Harissa is an important Lebanese pilgrimage site high above Jounieh, located at 650 meters altitude from the coast and 20 km distance from Beirut the capital city of Lebanon. We went up the hill by aerial lift — “Téléférique”. There’s a lovely view of Jounieh Bay as we go up the gondola.

Going up to Harissa by Téléférique (cable car)
View of the bay from the cable car


View of Jounieh and the bay from Harissa

It attracts both pilgrims and tourists. The views of Jounieh and the Mediterranean Sea are wonderful from the top of this hill. The main site is a huge 15-ton bronze and painted white statue of Virgin Mary, known as Our Lady of Lebanon or Notre Dame du Liban, with her arms outstretched. The 8 meters and a half long statue was made in Lyon.

Notre Dame du Liban
Notre Dame du Liban


The statue was made at the end of the 19th century and inaugurated in 1908. Inside the statue’s base there is a small chapel.

The chapel at the base of the statue of Notre Dame du Liban
The chapel


There are a lot of beautiful Lebanese cedar trees around the place, which is also the symbol of Lebanon.
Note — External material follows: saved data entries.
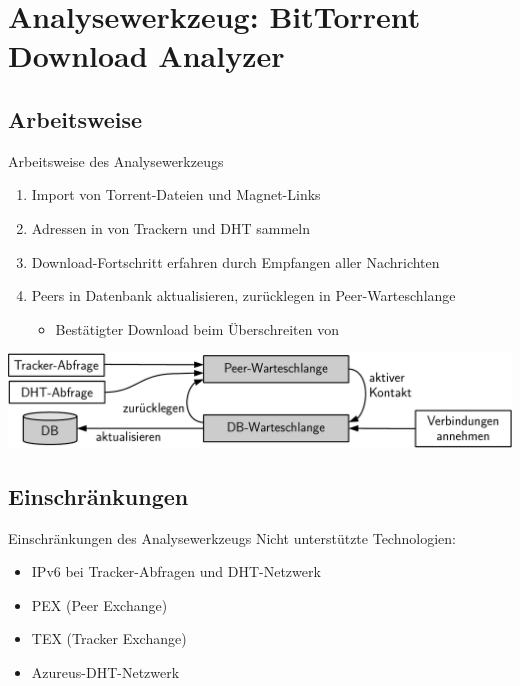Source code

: \documentclass[dvipsnames]{beamer} %
\begin{document}
	\section[BitTorrent Download Analyzer]{Analysewerkzeug: \glqq BitTorrent Download Analyzer\grqq }
	\subsection{Arbeitsweise}
	\begin{frame}{Arbeitsweise des Analysewerkzeugs}
		\begin{enumerate}
			\item \alert{Import} von Torrent-Dateien und Magnet-Links
			\item \alert{Adressen} in von Trackern und DHT sammeln
			\item \alert{Download-Fortschritt} erfahren durch Empfangen aller Nachrichten
			\item Peers in \alert{Datenbank} aktualisieren, zurücklegen in Peer-Warteschlange
			\begin{itemize}
				\item Bestätigter Download beim Überschreiten von 
			\end{itemize}
		\end{enumerate}

		\vspace{0.7cm}
    \includegraphics[width=\textwidth]{components-crop}
	\end{frame}

	\subsection{Einschränkungen}
	\begin{frame}{Einschränkungen des Analysewerkzeugs}
		Nicht unterstützte Technologien:

		\begin{itemize}
			\item IPv6 bei Tracker-Abfragen und DHT-Netzwerk
			\item PEX (Peer Exchange)
			\item TEX (Tracker Exchange)
			\item Azureus-DHT-Netzwerk
		\end{itemize}
	\end{frame}
\end{document}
Lebanese Cedar (Cedrus Libani) is a species of cedar native to the mountains of the Mediterranean region. These trees grow in Lebanon, Israel, northwest Jordan, western Syria, and south central Turkey.

People sitting under the shade of a cedar tree

Cedrus libani is an evergreen coniferous tree growing up to 40 m (130 ft) tall, with a trunk up to 2.5 m (8 ft 2 in) in diameter. The crown is conic when young, becoming broadly tabular with age with fairly level branches.

Cedar tree

The Cedar of Lebanon was important to various ancient civilizations. The trees were used by the Phoenicians for building commercial and military ships, as well as houses, palaces, and temples. The ancient Egyptians used its resin in mummification, and its sawdust has been found in the tombs of Egyptian Pharaohs. The Sumerian Epic of Gilgamesh designates the cedar groves of Lebanon as the dwelling of the gods to which Gilgamesh, the hero, ventured.

Hebrew priests were ordered by Moses to use the bark of the Lebanon Cedar in circumcision and the treatment of leprosy. The Hebrew prophet Isaiah used the Lebanon Cedar as a metaphor for the pride of the world.  Because of its significance the word Cedar is mentioned 75 times (Cedar 51 times, Cedars 24 times) in the Bible. It was also used by Romans, Greeks, Persians, Assyrians and Babylonians.